(Rendered images with source text)
Start of Block
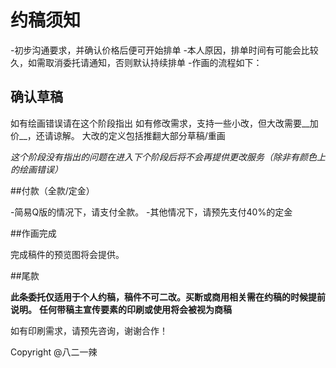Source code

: 
# 约稿须知

-初步沟通要求，并确认价格后便可开始排单
-本人原因，排单时间有可能会比较久，如需取消委托请通知，否则默认持续排单
-作画的流程如下：

## 确认草稿

如有绘画错误请在这个阶段指出
如有修改需求，支持一些小改，但大改需要__加价__，还请谅解。
大改的定义包括推翻大部分草稿/重画

*这个阶段没有指出的问题在进入下个阶段后将不会再提供更改服务（除非有颜色上的绘画错误）*

##付款（全款/定金）

-简易Q版的情况下，请支付全款。
-其他情况下，请预先支付40%的定金

##作画完成

完成稿件的预览图将会提供。

##尾款

**此条委托仅适用于个人约稿，稿件不可二改。买断或商用相关需在约稿的时候提前说明。**
**任何带稿主宣传要素的印刷或使用将会被视为商稿**

如有印刷需求，请预先咨询，谢谢合作！


Copyright @八二一辣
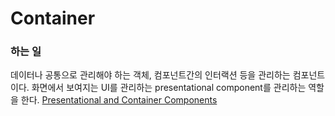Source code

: # Container

### 하는 일

데이터나 공통으로 관리해야 하는 객체, 컴포넌트간의 인터랙션 등을 관리하는 컴포넌트이다.
화면에서 보여지는 UI를 관리하는 presentational component를 관리하는 역할을 한다.
[Presentational and Container Components](https://medium.com/@dan_abramov/smart-and-dumb-components-7ca2f9a7c7d0)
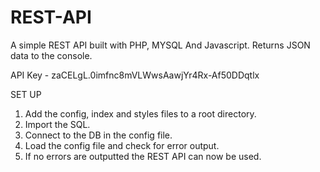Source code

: # REST-API
A simple REST API built with PHP, MYSQL And Javascript. Returns JSON data to the console.

API Key - zaCELgL.0imfnc8mVLWwsAawjYr4Rx-Af50DDqtlx

SET UP
  1. Add the config, index and styles files to a root directory.
  2. Import the SQL.
  3. Connect to the DB in the config file.
  4. Load the config file and check for error output.
  5. If no errors are outputted the REST API can now be used.
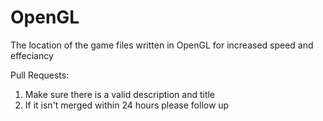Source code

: # OpenGL
The location of the game files written in OpenGL for increased speed and effeciancy

Pull Requests:
1. Make sure there is a valid description and title
2. If it isn't merged within 24 hours please follow up
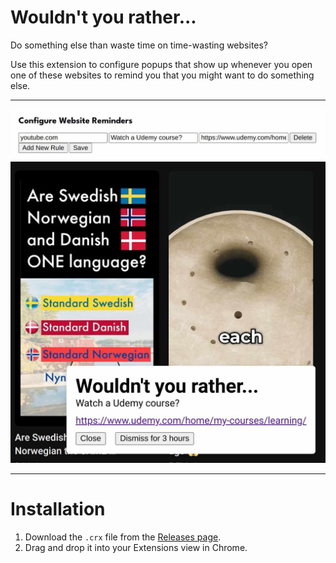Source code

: # Wouldn't you rather...

Do something else than waste time on time-wasting websites?

Use this extension to configure popups that show up whenever you open one of these websites to remind you that you might want to do something else.

---

![config screenshot](./images/config-ss.jpg)
![popup screenshot](./images/popup-ss.jpg)

---

# Installation

1. Download the `.crx` file from the [Releases page](https://github.com/intercaetera/wouldnt-you-rather/releases/tag/v1.0).
2. Drag and drop it into your Extensions view in Chrome.
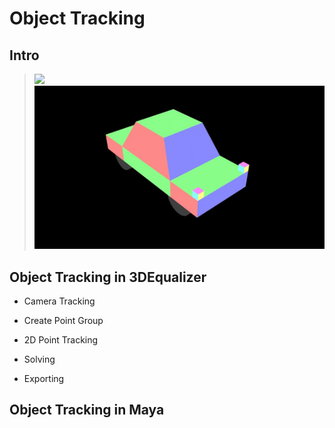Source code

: # Object Tracking

## Intro
> ![](../img/week4/object_tracking_concept-optimize.gif)<br>
> ![](../img/week4/car_only-optimize.gif)<br>

## Object Tracking in 3DEqualizer

- Camera Tracking

- Create Point Group

- 2D Point Tracking

- Solving

- Exporting

## Object Tracking in Maya
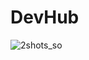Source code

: # DevHub
![2shots_so](https://github.com/user-attachments/assets/784766d8-9990-47e6-b965-bb641aecb77e)
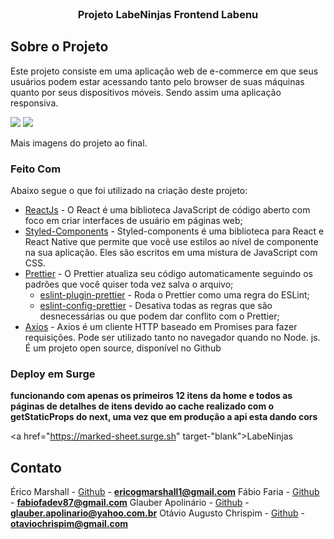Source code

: <!--
*** Obrigado por estar vendo o nosso README. Se você tiver alguma sugestão
*** que possa melhorá-lo ainda mais dê um fork no repositório e crie uma Pull
*** Request ou abra uma Issue com a tag "sugestão".
*** Obrigado novamente! Agora vamos rodar esse projeto incrível :D
-->

<!-- PROJECT SHIELDS -->

<!-- PROJECT LOGO -->
<br />
<p align="center">

  <h3 align="center">Projeto LabeNinjas Frontend Labenu</h3>
</p>


## Sobre o Projeto

Este projeto consiste em uma aplicação web de e-commerce em que seus usuários podem estar acessando tanto pelo browser de suas máquinas quanto por seus dispositivos móveis. Sendo assim uma aplicação responsiva.

<img src="./src/assets/desktop.gif"/>
<img src="./src/assets/responsivo.gif"/>

Mais imagens do projeto ao final.

### Feito Com

Abaixo segue o que foi utilizado na criação deste projeto:

- [ReactJs](https://pt-br.reactjs.org) - O React é uma biblioteca JavaScript de código aberto com foco em criar interfaces de usuário em páginas web; 
- [Styled-Components](https://styled-components.com/) - Styled-components é uma biblioteca para React e React Native que permite que você use estilos ao nível de componente na sua aplicação. Eles são escritos em uma mistura de JavaScript com CSS.
- [Prettier](https://prettier.io/) - O Prettier atualiza seu código automaticamente seguindo os padrões que você quiser toda vez salva o arquivo;
  - [eslint-plugin-prettier](https://github.com/prettier/eslint-plugin-prettier) - Roda o Prettier como uma regra do ESLint;
  - [eslint-config-prettier](https://github.com/prettier/eslint-config-prettier) - Desativa todas as regras que são desnecessárias ou que podem dar conflito com o Prettier;
- [Axios](https://github.com/axios/axios) - Axios é um cliente HTTP baseado em Promises para fazer requisições. Pode ser utilizado tanto no navegador quando no Node. js. É um projeto open source, disponível no Github



### Deploy em Surge

**funcionando com apenas os primeiros 12 itens da home e todos as páginas de detalhes de itens devido ao cache realizado com o getStaticProps do next, uma vez que em produção a api esta dando cors**

<a href="https://marked-sheet.surge.sh" target-"blank">LabeNinjas</a>


<!-- CONTACT -->

## Contato

Érico Marshall - [Github](https://github.com/egMarshall) - **ericogmarshall1@gmail.com**
Fábio Faria - [Github](https://github.com/fabiofa87) - **fabiofadev87@gmail.com**
Glauber Apolinário - [Github](https://github.com/GlauberApolinario) - **glauber.apolinario@yahoo.com.br**
Otávio Augusto Chrispim - [Github](https://github.com/otavioachrispim) - **otaviochrispim@gmail.com**
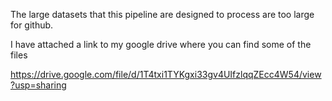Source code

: The large datasets that this pipeline are designed to process are too large for github.

I have attached a link to my google drive where you can find some of the files

https://drive.google.com/file/d/1T4txi1TYKgxi33gv4UIfzlqqZEcc4W54/view?usp=sharing


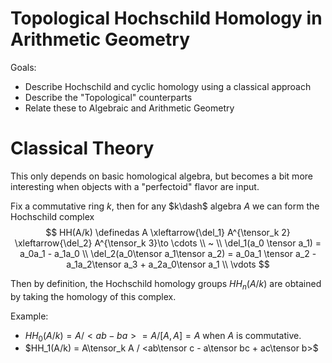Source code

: # Topological Hochschild Homology  in Arithmetic Geometry

Goals:
- Describe Hochschild and cyclic homology using a classical approach
- Describe the "Topological" counterparts
- Relate these to Algebraic and Arithmetic Geometry

# Classical Theory

This only depends on basic homological algebra, but becomes a bit more interesting when objects with a "perfectoid" flavor are input.

Fix a commutative ring $k$, then for any $k\dash$ algebra $A$ we can form the Hochschild complex
$$
HH(A/k) \definedas A \xleftarrow{\del_1} A^{\tensor_k 2} \xleftarrow{\del_2} A^{\tensor_k 3}\to \cdots \\
~ \\
\del_1(a_0 \tensor a_1) = a_0a_1 - a_1a_0 \\
\del_2(a_0\tensor a_1\tensor a_2) = a_0a_1 \tensor a_2 -a_1a_2\tensor a_3 + a_2a_0\tensor a_1 \\
\vdots
$$

Then by definition, the Hochschild homology groups $HH_n(A/k)$ are obtained by taking the homology of this complex.

Example: 
- $HH_0(A/k) = A/<ab-ba> = A/[A,A] = A$ when $A$ is commutative.
- $HH_1(A/k) = A\tensor_k A / <ab\tensor c - a\tensor bc + ac\tensor b>$

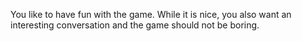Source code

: You like to have fun with the game. While it is nice, you also want an interesting conversation and the game should not be boring.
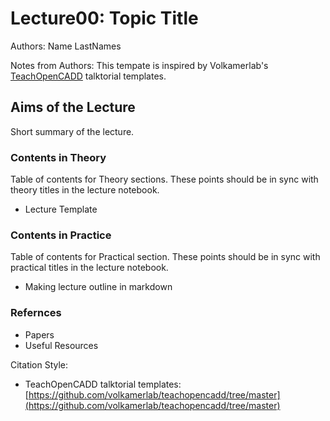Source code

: # Lecture00: Topic Title

Authors: Name LastNames

Notes from Authors: This tempate is inspired by Volkamerlab's [TeachOpenCADD](https://github.com/volkamerlab/teachopencadd/tree/master) talktorial templates.

## Aims of the Lecture

Short summary of the lecture.

### Contents in Theory

Table of contents for Theory sections. These points should be in sync with theory titles in the lecture notebook.

* Lecture Template

### Contents in Practice

Table of contents for Practical section. These points should be in sync with practical titles in the lecture notebook.

* Making lecture outline in markdown

### Refernces

* Papers
* Useful Resources

Citation Style:

* TeachOpenCADD talktorial templates: [https://github.com/volkamerlab/teachopencadd/tree/master](https://github.com/volkamerlab/teachopencadd/tree/master)
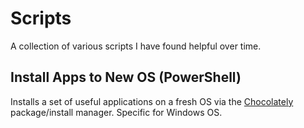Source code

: # Scripts
A collection of various scripts I have found helpful over time.

## Install Apps to New OS (PowerShell)
Installs a set of useful applications on a fresh OS via the [Chocolately](https://chocolatey.org/) package/install manager. Specific for Windows OS.
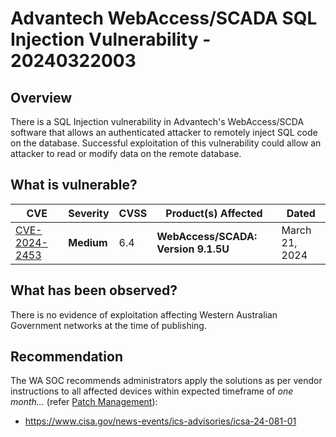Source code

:# Advantech WebAccess/SCADA SQL Injection Vulnerability - 20240322003

## Overview

There is a SQL Injection vulnerability in Advantech's WebAccess/SCDA software that allows an authenticated attacker to remotely inject SQL code on the database. Successful exploitation of this vulnerability could allow an attacker to read or modify data on the remote database.

## What is vulnerable?

| CVE    | Severity     | CVSS | Product(s) Affected |  Dated |
| ------ | ------------ | ---- | ------------------- |  ----- |
| [CVE-2024-2453](https://nvd.nist.gov/vuln/detail/CVE-2024-2453) | **Medium** | 6.4  | **WebAccess/SCADA: Version 9.1.5U** |    March 21, 2024    |

## What has been observed?

There is no evidence of exploitation affecting Western Australian Government networks at the time of publishing.

## Recommendation

The WA SOC recommends administrators apply the solutions as per vendor instructions to all affected devices within expected timeframe of *one month...* (refer [Patch Management](../guidelines/patch-management.md)):

- https://www.cisa.gov/news-events/ics-advisories/icsa-24-081-01


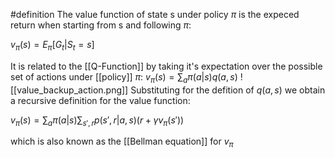 #definition 
The value function of state s under policy $\pi$ is the expeced return when starting from s and following $\pi$:

$v_{\pi}(s) = E_{\pi}[G_t | S_t = s]$

It is related to the [[Q-Function]] by taking it's expectation over the possible set of actions under [[policy]] $\pi$:
$v_{\pi}(s) = \sum_a \pi(a|s) q(a, s)$
![[value_backup_action.png]]
Substituting for the defition of $q(a, s)$ we obtain a recursive definition for the value function:

$v_{\pi}(s) = \sum_a \pi(a|s) \sum_{s', r} p(s', r| a, s) (r + \gamma v_{\pi}(s'))$

which is also known as the [[Bellman equation]] for $v_{\pi}$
End of Block
* [TASK DESCRIPTION]
Each line of the data that holds "tree" should be reported.

* [OUTPUT FOR THIS TASK]
Notes from Authors: This tempate is inspired by Volkamerlab's [TeachOpenCADD](https://github.com/volkamerlab/teachopencadd/tree/master) talktorial templates.
* TeachOpenCADD talktorial templates: [https://github.com/volkamerlab/teachopencadd/tree/master](https://github.com/volkamerlab/teachopencadd/tree/master)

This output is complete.